Designed by Minneapolis-based MSR Design and the Danish firm Henning Larsen, it boasts an aluminum-and-glass wall system with beveled frames wrapping every window. The frames repeat across the facade to create an illusion of depth and rhythm while using very thin materials. As the sun passes during the day, the frames gleam with changing prismatic colors against the darker glass.
"The facade shimmers like the surface of a lake," says Eric Amel, MSR Design's project architect.
The architects also created terraces on every floor, which will allow employees access to fresh air during the workday — something of a rarity for urban office buildings.

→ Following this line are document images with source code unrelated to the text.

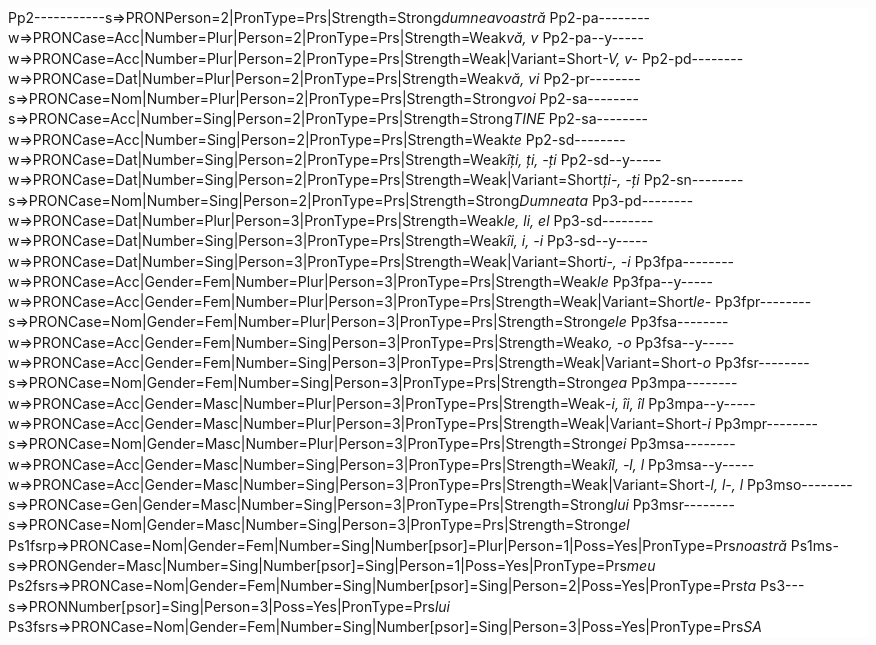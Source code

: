   <tr style="background:lightgray"><td>Pp2-----------s</td><td>=&gt;</td><td>PRON</td><td>Person=2|PronType=Prs|Strength=Strong</td><td><em>dumneavoastră</em></td></tr>
  <tr><td>Pp2-pa--------w</td><td>=&gt;</td><td>PRON</td><td>Case=Acc|Number=Plur|Person=2|PronType=Prs|Strength=Weak</td><td><em>vă, v</em></td></tr>
  <tr style="background:lightgray"><td>Pp2-pa--y-----w</td><td>=&gt;</td><td>PRON</td><td>Case=Acc|Number=Plur|Person=2|PronType=Prs|Strength=Weak|Variant=Short</td><td><em>-V, v-</em></td></tr>
  <tr><td>Pp2-pd--------w</td><td>=&gt;</td><td>PRON</td><td>Case=Dat|Number=Plur|Person=2|PronType=Prs|Strength=Weak</td><td><em>vă, vi</em></td></tr>
  <tr style="background:lightgray"><td>Pp2-pr--------s</td><td>=&gt;</td><td>PRON</td><td>Case=Nom|Number=Plur|Person=2|PronType=Prs|Strength=Strong</td><td><em>voi</em></td></tr>
  <tr><td>Pp2-sa--------s</td><td>=&gt;</td><td>PRON</td><td>Case=Acc|Number=Sing|Person=2|PronType=Prs|Strength=Strong</td><td><em>TINE</em></td></tr>
  <tr style="background:lightgray"><td>Pp2-sa--------w</td><td>=&gt;</td><td>PRON</td><td>Case=Acc|Number=Sing|Person=2|PronType=Prs|Strength=Weak</td><td><em>te</em></td></tr>
  <tr><td>Pp2-sd--------w</td><td>=&gt;</td><td>PRON</td><td>Case=Dat|Number=Sing|Person=2|PronType=Prs|Strength=Weak</td><td><em>îți, ți, -ți</em></td></tr>
  <tr style="background:lightgray"><td>Pp2-sd--y-----w</td><td>=&gt;</td><td>PRON</td><td>Case=Dat|Number=Sing|Person=2|PronType=Prs|Strength=Weak|Variant=Short</td><td><em>ți-, -ți</em></td></tr>
  <tr><td>Pp2-sn--------s</td><td>=&gt;</td><td>PRON</td><td>Case=Nom|Number=Sing|Person=2|PronType=Prs|Strength=Strong</td><td><em>Dumneata</em></td></tr>
  <tr style="background:lightgray"><td>Pp3-pd--------w</td><td>=&gt;</td><td>PRON</td><td>Case=Dat|Number=Plur|Person=3|PronType=Prs|Strength=Weak</td><td><em>le, li, el</em></td></tr>
  <tr><td>Pp3-sd--------w</td><td>=&gt;</td><td>PRON</td><td>Case=Dat|Number=Sing|Person=3|PronType=Prs|Strength=Weak</td><td><em>îi, i, -i</em></td></tr>
  <tr style="background:lightgray"><td>Pp3-sd--y-----w</td><td>=&gt;</td><td>PRON</td><td>Case=Dat|Number=Sing|Person=3|PronType=Prs|Strength=Weak|Variant=Short</td><td><em>i-, -i</em></td></tr>
  <tr><td>Pp3fpa--------w</td><td>=&gt;</td><td>PRON</td><td>Case=Acc|Gender=Fem|Number=Plur|Person=3|PronType=Prs|Strength=Weak</td><td><em>le</em></td></tr>
  <tr style="background:lightgray"><td>Pp3fpa--y-----w</td><td>=&gt;</td><td>PRON</td><td>Case=Acc|Gender=Fem|Number=Plur|Person=3|PronType=Prs|Strength=Weak|Variant=Short</td><td><em>le-</em></td></tr>
  <tr><td>Pp3fpr--------s</td><td>=&gt;</td><td>PRON</td><td>Case=Nom|Gender=Fem|Number=Plur|Person=3|PronType=Prs|Strength=Strong</td><td><em>ele</em></td></tr>
  <tr style="background:lightgray"><td>Pp3fsa--------w</td><td>=&gt;</td><td>PRON</td><td>Case=Acc|Gender=Fem|Number=Sing|Person=3|PronType=Prs|Strength=Weak</td><td><em>o, -o</em></td></tr>
  <tr><td>Pp3fsa--y-----w</td><td>=&gt;</td><td>PRON</td><td>Case=Acc|Gender=Fem|Number=Sing|Person=3|PronType=Prs|Strength=Weak|Variant=Short</td><td><em>-o</em></td></tr>
  <tr style="background:lightgray"><td>Pp3fsr--------s</td><td>=&gt;</td><td>PRON</td><td>Case=Nom|Gender=Fem|Number=Sing|Person=3|PronType=Prs|Strength=Strong</td><td><em>ea</em></td></tr>
  <tr><td>Pp3mpa--------w</td><td>=&gt;</td><td>PRON</td><td>Case=Acc|Gender=Masc|Number=Plur|Person=3|PronType=Prs|Strength=Weak</td><td><em>-i, îi, îl</em></td></tr>
  <tr style="background:lightgray"><td>Pp3mpa--y-----w</td><td>=&gt;</td><td>PRON</td><td>Case=Acc|Gender=Masc|Number=Plur|Person=3|PronType=Prs|Strength=Weak|Variant=Short</td><td><em>-i</em></td></tr>
  <tr><td>Pp3mpr--------s</td><td>=&gt;</td><td>PRON</td><td>Case=Nom|Gender=Masc|Number=Plur|Person=3|PronType=Prs|Strength=Strong</td><td><em>ei</em></td></tr>
  <tr style="background:lightgray"><td>Pp3msa--------w</td><td>=&gt;</td><td>PRON</td><td>Case=Acc|Gender=Masc|Number=Sing|Person=3|PronType=Prs|Strength=Weak</td><td><em>îl, -l, l</em></td></tr>
  <tr><td>Pp3msa--y-----w</td><td>=&gt;</td><td>PRON</td><td>Case=Acc|Gender=Masc|Number=Sing|Person=3|PronType=Prs|Strength=Weak|Variant=Short</td><td><em>-l, l-, l</em></td></tr>
  <tr style="background:lightgray"><td>Pp3mso--------s</td><td>=&gt;</td><td>PRON</td><td>Case=Gen|Gender=Masc|Number=Sing|Person=3|PronType=Prs|Strength=Strong</td><td><em>lui</em></td></tr>
  <tr><td>Pp3msr--------s</td><td>=&gt;</td><td>PRON</td><td>Case=Nom|Gender=Masc|Number=Sing|Person=3|PronType=Prs|Strength=Strong</td><td><em>el</em></td></tr>
  <tr style="background:lightgray"><td>Ps1fsrp</td><td>=&gt;</td><td>PRON</td><td>Case=Nom|Gender=Fem|Number=Sing|Number[psor]=Plur|Person=1|Poss=Yes|PronType=Prs</td><td><em>noastră</em></td></tr>
  <tr><td>Ps1ms-s</td><td>=&gt;</td><td>PRON</td><td>Gender=Masc|Number=Sing|Number[psor]=Sing|Person=1|Poss=Yes|PronType=Prs</td><td><em>meu</em></td></tr>
  <tr style="background:lightgray"><td>Ps2fsrs</td><td>=&gt;</td><td>PRON</td><td>Case=Nom|Gender=Fem|Number=Sing|Number[psor]=Sing|Person=2|Poss=Yes|PronType=Prs</td><td><em>ta</em></td></tr>
  <tr><td>Ps3---s</td><td>=&gt;</td><td>PRON</td><td>Number[psor]=Sing|Person=3|Poss=Yes|PronType=Prs</td><td><em>lui</em></td></tr>
  <tr style="background:lightgray"><td>Ps3fsrs</td><td>=&gt;</td><td>PRON</td><td>Case=Nom|Gender=Fem|Number=Sing|Number[psor]=Sing|Person=3|Poss=Yes|PronType=Prs</td><td><em>SA</em></td></tr>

The 370,000-square-foot building was designed to consolidate several city departments and their 1,200 employees, who had been scattered across several downtown buildings.
Its unique public entry makes the most of the location.
In a northern climate, placement can make the all the difference between a cold or an inviting entry.
Many of the proposals for the building placed the main entry on the northeast corner across from City Hall, said Council Member Lisa Goodman, who was a member of the committee that selected the architects. But Henning Larsen stood out because "they performed a solar gain and wind study showing that location to be very windy," Goodman said.
The result is a more sheltered entry shifted about 100 feet up 4th Avenue.
Inside and out
This entry opens to a two-story lobby, which leads to the ground-floor public meeting rooms. There also is a grand wood stairway that sweeps up to a sunny mezzanine.
From here, visitors can take a gently rising walkway that connects to the skyway system at 6th Street.
The walkway is visually independent, seeming to elegantly float through the two-story lobby. In addition to being attractive, it offers noteworthy views, including the Great Seal of Minneapolis, which is mounted on the lobby wall. The massive, 20-ton seal was carved in the 1960s for the old Minneapolis Auditorium and kept in storage for the past 30 years.
From the walkway, a panorama of downtown's architectural materials unfolds. You can see the massive granite walls of Government Center, the travertine marble-clad towers of First Bank Plaza, the Art Deco CenturyLink building built with warm Kasota limestone, and City Hall, with its Ortonville granite.
A study in connection
Before the final design was approved, city representatives, MSR and Henning Larsen studied public service buildings around the country to find what made them effective and customer-friendly.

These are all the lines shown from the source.